Although sons and daughters have of ten written biographies of their parents, it is a rare thing when a parent writes a biography of a child. One such book did appear, however, in 1902. Its subject was a promising landscape architect who had died at the age of thirty-seven. Its author had been president of Harvard University since 1869. Both men were named Charles Eliot.
The father took occasion in the book to illustrate his favorite curricular philosophy. He had made the case for students’ free election of their college courses in speeches, articles, and reports. Now he showed the benefits of such freedom in the life of his son.

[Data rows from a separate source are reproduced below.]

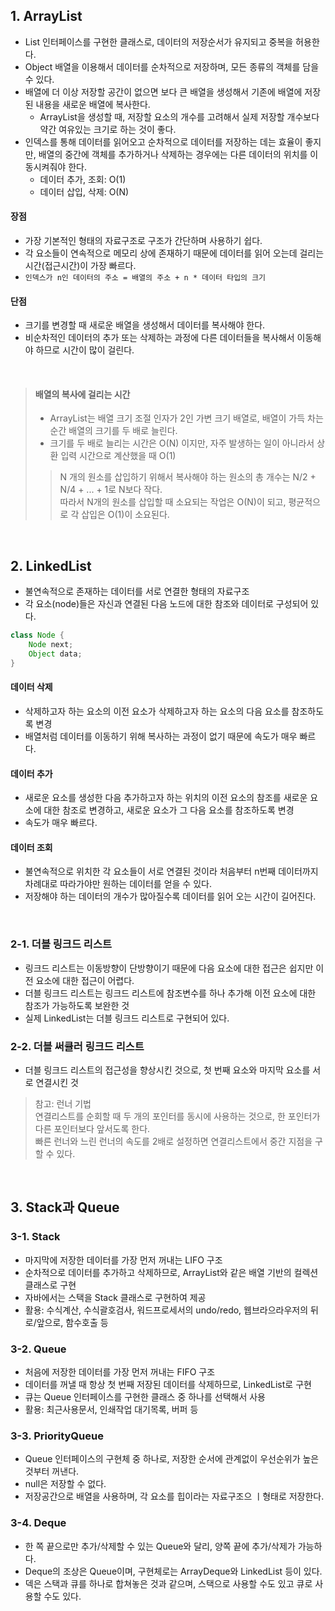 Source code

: ## 1. ArrayList
- List 인터페이스를 구현한 클래스로, 데이터의 저장순서가 유지되고 중복을 허용한다.
- Object 배열을 이용해서 데이터를 순차적으로 저장하며, 모든 종류의 객체를 담을 수 있다.
- 배열에 더 이상 저장할 공간이 없으면 보다 큰 배열을 생성해서 기존에 배열에 저장된 내용을 새로운 배열에 복사한다.
    - ArrayList을 생성할 때, 저장할 요소의 개수를 고려해서 실제 저장할 개수보다 약간 여유있는 크기로 하는 것이 좋다.
- 인덱스를 통해 데이터를 읽어오고 순차적으로 데이터를 저장하는 데는 효율이 좋지만, 배열의 중간에 객체를 추가하거나 삭제하는 경우에는 다른 데이터의 위치를 이동시켜줘야 한다.
    - 데이터 추가, 조회: O(1)
    - 데이터 삽입, 삭제: O(N)

#### 장점
- 가장 기본적인 형태의 자료구조로 구조가 간단하며 사용하기 쉽다.
- 각 요소들이 연속적으로 메모리 상에 존재하기 때문에 데이터를 읽어 오는데 걸리는 시간(접근시간)이 가장 빠르다.
- `인덱스가 n인 데이터의 주소 = 배열의 주소 + n * 데이터 타입의 크기`

#### 단점
- 크기를 변경할 때 새로운 배열을 생성해서 데이터를 복사해야 한다.
- 비순차적인 데이터의 추가 또는 삭제하는 과정에 다른 데이터들을 복사해서 이동해야 하므로 시간이 많이 걸린다.

<br>

> #### 배열의 복사에 걸리는 시간
> - ArrayList는 배열 크기 조절 인자가 2인 가변 크기 배열로, 배열이 가득 차는 순간 배열의 크기를 두 배로 늘린다.
> - 크기를 두 배로 늘리는 시간은 O(N) 이지만, 자주 발생하는 일이 아니라서 상환 입력 시간으로 계산했을 때 O(1)
>
> > N 개의 원소를 삽입하기 위해서 복사해야 하는 원소의 총 개수는 N/2 + N/4 + ... + 1로 N보다 작다.<br>
> > 따라서 N개의 원소를 삽입할 때 소요되는 작업은 O(N)이 되고, 평균적으로 각 삽입은 O(1)이 소요된다.

<br>

## 2. LinkedList
- 불연속적으로 존재하는 데이터를 서로 연결한 형태의 자료구조
- 각 요소(node)들은 자신과 연결된 다음 노드에 대한 참조와 데이터로 구성되어 있다.
```java
class Node {
    Node next;
    Object data;
}
```

#### 데이터 삭제
- 삭제하고자 하는 요소의 이전 요소가 삭제하고자 하는 요소의 다음 요소를 참조하도록 변경
- 배열처럼 데이터를 이동하기 위해 복사하는 과정이 없기 때문에 속도가 매우 빠르다.

#### 데이터 추가
- 새로운 요소를 생성한 다음 추가하고자 하는 위치의 이전 요소의 참조를 새로운 요소에 대한 참조로 변경하고, 새로운 요소가 그 다음 요소를 참조하도록 변경
- 속도가 매우 빠르다.

#### 데이터 조회
- 불연속적으로 위치한 각 요소들이 서로 연결된 것이라 처음부터 n번째 데이터까지 차례대로 따라가야만 원하는 데이터를 얻을 수 있다.
- 저장해야 하는 데이터의 개수가 많아질수록 데이터를 읽어 오는 시간이 길어진다.

<br>

### 2-1. 더블 링크드 리스트
- 링크드 리스트는 이동방향이 단방향이기 때문에 다음 요소에 대한 접근은 쉽지만 이전 요소에 대한 접근이 어렵다.
- 더블 링크드 리스트는 링크드 리스트에 참조변수를 하나 추가해 이전 요소에 대한 참조가 가능하도록 보완한 것
- 실제 LinkedList는 더블 링크드 리스트로 구현되어 있다.

### 2-2. 더블 써큘러 링크드 리스트
- 더블 링크드 리스트의 접근성을 향상시킨 것으로, 첫 번째 요소와 마지막 요소를 서로 연결시킨 것

> 참고: 런너 기법<br>
> 연결리스트를 순회할 때 두 개의 포인터를 동시에 사용하는 것으로, 한 포인터가 다른 포인터보다 앞서도록 한다.<br>
> 빠른 런너와 느린 런너의 속도를 2배로 설정하면 연결리스트에서 중간 지점을 구할 수 있다.

<br>

## 3. Stack과 Queue

### 3-1. Stack
- 마지막에 저장한 데이터를 가장 먼저 꺼내는 LIFO 구조
- 순차적으로 데이터를 추가하고 삭제하므로, ArrayList와 같은 배열 기반의 컬렉션 클래스로 구현
- 자바에서는 스택을 Stack 클래스로 구현하여 제공
- 활용: 수식계산, 수식괄호검사, 워드프로세서의 undo/redo, 웹브라으라우저의 뒤로/앞으로, 함수호출 등

### 3-2. Queue
- 처음에 저장한 데이터를 가장 먼저 꺼내는 FIFO 구조
- 데이터를 꺼낼 때 항상 첫 번째 저장된 데이터를 삭제하므로, LinkedList로 구현
- 큐는 Queue 인터페이스를 구현한 클래스 중 하나를 선택해서 사용
- 활용: 최근사용문서, 인쇄작업 대기목록, 버퍼 등

### 3-3. PriorityQueue
- Queue 인터페이스의 구현체 중 하나로, 저장한 순서에 관계없이 우선순위가 높은 것부터 꺼낸다.
- null은 저장할 수 없다.
- 저장공간으로 배열을 사용하며, 각 요소를 힙이라는 자료구조으 ㅣ형태로 저장한다.

### 3-4. Deque
- 한 쪽 끝으로만 추가/삭제할 수 있는 Queue와 달리, 양쪽 끝에 추가/삭제가 가능하다.
- Deque의 조상은 Queue이며, 구현체로는 ArrayDeque와 LinkedList 등이 있다.
- 덱은 스택과 큐를 하나로 합쳐놓은 것과 같으며, 스택으로 사용할 수도 있고 큐로 사용할 수도 있다. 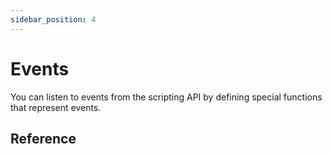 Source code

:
 ```yaml
---
sidebar_position: 4
---
```


# Events

You can listen to events from the scripting API by defining special functions that represent events.

## Reference
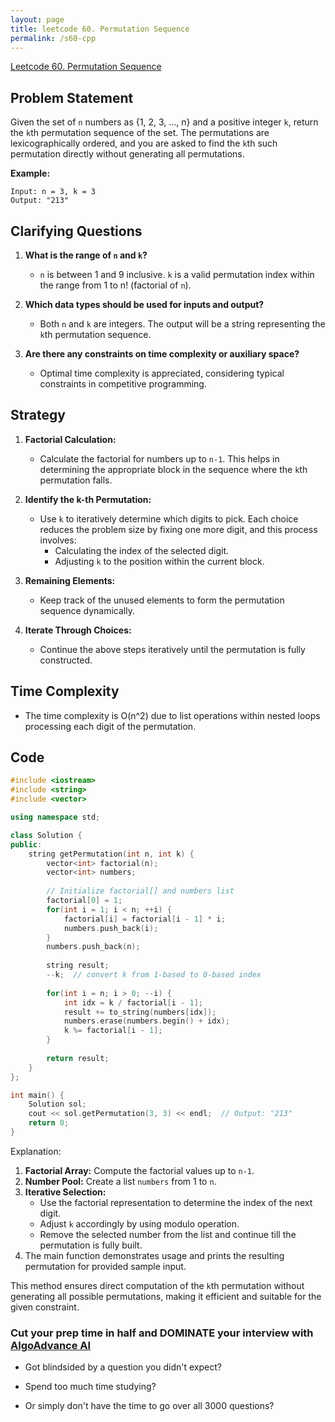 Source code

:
 ```yaml
---
layout: page
title: leetcode 60. Permutation Sequence
permalink: /s60-cpp
---
```

[Leetcode 60. Permutation Sequence](https://algoadvance.github.io/algoadvance/l60)
## Problem Statement

Given the set of `n` numbers as {1, 2, 3, ..., n} and a positive integer `k`, return the `k`th permutation sequence of the set. 
The permutations are lexicographically ordered, and you are asked to find the `k`th such permutation directly without generating all permutations. 

**Example:**
```
Input: n = 3, k = 3
Output: "213"
```

## Clarifying Questions

1. **What is the range of `n` and `k`?**
   - `n` is between 1 and 9 inclusive. `k` is a valid permutation index within the range from 1 to n! (factorial of `n`).

2. **Which data types should be used for inputs and output?**
   - Both `n` and `k` are integers. The output will be a string representing the `k`th permutation sequence.

3. **Are there any constraints on time complexity or auxiliary space?**
   - Optimal time complexity is appreciated, considering typical constraints in competitive programming.

## Strategy

1. **Factorial Calculation:** 
   - Calculate the factorial for numbers up to `n-1`. This helps in determining the appropriate block in the sequence where the `k`th permutation falls.

2. **Identify the k-th Permutation:**
   - Use `k` to iteratively determine which digits to pick. Each choice reduces the problem size by fixing one more digit, and this process involves:
     - Calculating the index of the selected digit.
     - Adjusting `k` to the position within the current block.

3. **Remaining Elements:** 
   - Keep track of the unused elements to form the permutation sequence dynamically.

4. **Iterate Through Choices:** 
   - Continue the above steps iteratively until the permutation is fully constructed.

## Time Complexity

- The time complexity is O(n^2) due to list operations within nested loops processing each digit of the permutation.

## Code

```cpp
#include <iostream>
#include <string>
#include <vector>

using namespace std;

class Solution {
public:
    string getPermutation(int n, int k) {
        vector<int> factorial(n);
        vector<int> numbers;
        
        // Initialize factorial[] and numbers list
        factorial[0] = 1;
        for(int i = 1; i < n; ++i) {
            factorial[i] = factorial[i - 1] * i;
            numbers.push_back(i);
        }
        numbers.push_back(n);
        
        string result;
        --k;  // convert k from 1-based to 0-based index
        
        for(int i = n; i > 0; --i) {
            int idx = k / factorial[i - 1];
            result += to_string(numbers[idx]);
            numbers.erase(numbers.begin() + idx);
            k %= factorial[i - 1];
        }
        
        return result;
    }
};

int main() {
    Solution sol;
    cout << sol.getPermutation(3, 3) << endl;  // Output: "213"
    return 0;
}
```

Explanation:
1. **Factorial Array:** Compute the factorial values up to `n-1`.
2. **Number Pool:** Create a list `numbers` from 1 to `n`.
3. **Iterative Selection:**
   - Use the factorial representation to determine the index of the next digit.
   - Adjust `k` accordingly by using modulo operation.
   - Remove the selected number from the list and continue till the permutation is fully built.
4. The main function demonstrates usage and prints the resulting permutation for provided sample input.

This method ensures direct computation of the `k`th permutation without generating all possible permutations, making it efficient and suitable for the given constraint.


### Cut your prep time in half and DOMINATE your interview with [AlgoAdvance AI](https://algoAdvance.com)

- Got blindsided by a question you didn't expect?

- Spend too much time studying?

- Or simply don't have the time to go over all 3000 questions?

The younger Charles had been a diffident fellow, lacking intellectual brilliance and unsure where he was headed. At Harvard he found the required freshman studies uncongenial. Under the nearly total free election of the last three years, however, he warmed to his courses, choosing a group that looked at first glance like a hodge-podge: rapid reading in French and German, geography, chemistry, political economy, and so forth, with much art history from Professor Norton. But this seemingly uncoordinated selection, the elder Eliot argued, had turned out to be splendid preparation for the scarcely known profession of landscape architecture. “With only the guidance of his likings and natural interests,” young Charles had prepared himself superbly for his still unidentified career.
Here was an example of freedom well used, but as the saying goes, “for example” doesn’t prove anything. In other contexts, President Eliot argued with clearer reasoning and broader evidence that the “system of liberty” was the crucial curricular reform for post-Civil War America. Most academics know about this central development in educational curriculum, and the Yale Report of 1828 had brilliantly set its rationale. An undergraduate education should consist of time-tested liberal courses, especially the classical languages and mathematics. These would discipline and furnish the mind. Probably they were not what most interested a student, but the very effort to force oneself to learn difficult, unattractive matter would build mind and character. They prepared a social elite that would gain specific professional or business training elsewhere after graduation.
The history of American higher education during the mid-nineteenth century consists largely of the undermining of the position of the Yale Report. Utilitarian pressures led to a parallel course that downplayed the ancient languages. A partial course allowed students to direct their studies toward career interests rather than the degree. Some faculty yearned to teach more advanced courses that drew, perhaps, on their doctoral training in Germany. They wanted space in the curriculum, release from required elementary work, and the stimulus of students who were studying with them voluntarily. Although the antebellum pattern allowed for gradual additions of new subjects such as chemistry and history, these were crowded into an already full curriculum. The resulting shallowness undercut long-held claims of mental discipline.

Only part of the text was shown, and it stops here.